Case Study for Counseling Same Sex Couples Through the Fertility Process: Jane and Kelsey

Case Study for Counseling Same Sex Couples Through the Fertility Process: Jane and Kelsey

Meredith A. Rausch (Augusta University, USA) and Haley D. Wikoff (Western Illinois University, USA)
Copyright: © 2020 |Pages: 23
DOI: 10.4018/978-1-7998-0022-4.ch004

Abstract

Fertility and reproductive technologies are increasingly important topics for counseling LGBT+ individuals. As legislation improves, lesbian couples have additional opportunities to expand their families. Professional counselors may be aware of the various fertility methods (e.g., artificial insemination, in vitro fertilization), but may lack understanding of the specific differences inherent in the process for two females. Lesbians also face barriers present in a heteronormative society. This chapter describes a counseling relationship with a lesbian couple who are working through the fertility process. When performing counseling work, using the multicultural and social justice competencies allows the counselor to provide ethical practice. The counselors use Relational-Cultural Theory, a feminist theory, to help Jane and Kelsey set goals consistent with the tenets of the theory.
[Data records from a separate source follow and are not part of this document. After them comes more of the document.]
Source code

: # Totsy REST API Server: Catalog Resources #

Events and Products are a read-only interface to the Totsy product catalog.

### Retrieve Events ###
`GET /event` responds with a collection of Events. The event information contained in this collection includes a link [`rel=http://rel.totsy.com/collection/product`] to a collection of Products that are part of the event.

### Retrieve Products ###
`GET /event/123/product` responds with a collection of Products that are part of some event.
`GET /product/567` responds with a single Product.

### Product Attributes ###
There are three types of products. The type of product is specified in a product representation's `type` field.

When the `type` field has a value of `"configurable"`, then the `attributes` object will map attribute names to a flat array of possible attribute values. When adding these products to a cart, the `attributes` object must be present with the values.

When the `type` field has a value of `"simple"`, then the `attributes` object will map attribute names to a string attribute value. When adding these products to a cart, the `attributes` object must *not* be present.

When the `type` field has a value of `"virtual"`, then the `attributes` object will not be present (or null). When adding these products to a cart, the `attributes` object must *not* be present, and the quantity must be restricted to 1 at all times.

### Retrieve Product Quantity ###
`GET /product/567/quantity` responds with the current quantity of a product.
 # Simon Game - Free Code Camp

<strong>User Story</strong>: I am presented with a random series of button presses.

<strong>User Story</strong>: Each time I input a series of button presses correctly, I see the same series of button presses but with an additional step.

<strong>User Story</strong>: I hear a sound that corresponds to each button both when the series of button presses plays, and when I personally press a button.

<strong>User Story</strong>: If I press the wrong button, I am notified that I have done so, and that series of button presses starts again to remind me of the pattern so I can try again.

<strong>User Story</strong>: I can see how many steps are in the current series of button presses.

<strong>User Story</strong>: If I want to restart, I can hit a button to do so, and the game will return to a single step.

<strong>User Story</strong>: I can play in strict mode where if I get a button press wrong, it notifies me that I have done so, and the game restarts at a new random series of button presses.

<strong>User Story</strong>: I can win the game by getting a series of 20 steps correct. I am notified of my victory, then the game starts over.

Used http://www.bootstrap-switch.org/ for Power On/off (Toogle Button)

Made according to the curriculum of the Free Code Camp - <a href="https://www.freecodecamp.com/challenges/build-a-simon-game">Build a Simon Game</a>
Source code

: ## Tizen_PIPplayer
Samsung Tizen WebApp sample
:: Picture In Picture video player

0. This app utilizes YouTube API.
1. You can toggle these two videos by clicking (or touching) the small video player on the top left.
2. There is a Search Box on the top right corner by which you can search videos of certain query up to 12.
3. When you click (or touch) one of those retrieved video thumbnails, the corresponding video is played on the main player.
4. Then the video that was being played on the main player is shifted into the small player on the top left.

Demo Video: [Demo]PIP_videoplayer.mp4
Additionally, the counseling team and couple work through the unique barriers a lesbian couple faces when experiencing the fertility process in a heteronormative society.
Chapter Preview
Top

Background

In 2008, the California Supreme Court ruled that the Freedom of Religion does not allow the denial of fertility treatment for lesbian couples by fertility doctors (North Coast Women’s Care Medical Group, Inc. v. San Diego County Superior Court, 2008). This step is a victory for women seeking reproductive technology in order to create options for childbearing for those previously denied access to fertility treatments (“First Amendment California Supreme Court,” 2008). Similarly, in 2015 the legislature in Maryland passed two bills that would include same-sex couples in the insurance mandate for in vitro fertilization treatments (Adashi, 2015). Although California and Maryland have changed legislation to address the unique needs of gay and lesbian couples, not all states have laws that offer the same protections. As such, it is essential for counselors who are assisting lesbian couples, who are embarking on the fertility treatment process, recognize the myriad differences in the way fertility treatment is experienced for lesbian couples, as compared to heterosexual couples. Areas include, but are not limited to, legal differences, health insurance benefits, medical document language, familial levels of support, costs for procedures, multicultural awareness of doctors and staff, and treatment of the spouse or partner (Rausch & Wikoff, 2018).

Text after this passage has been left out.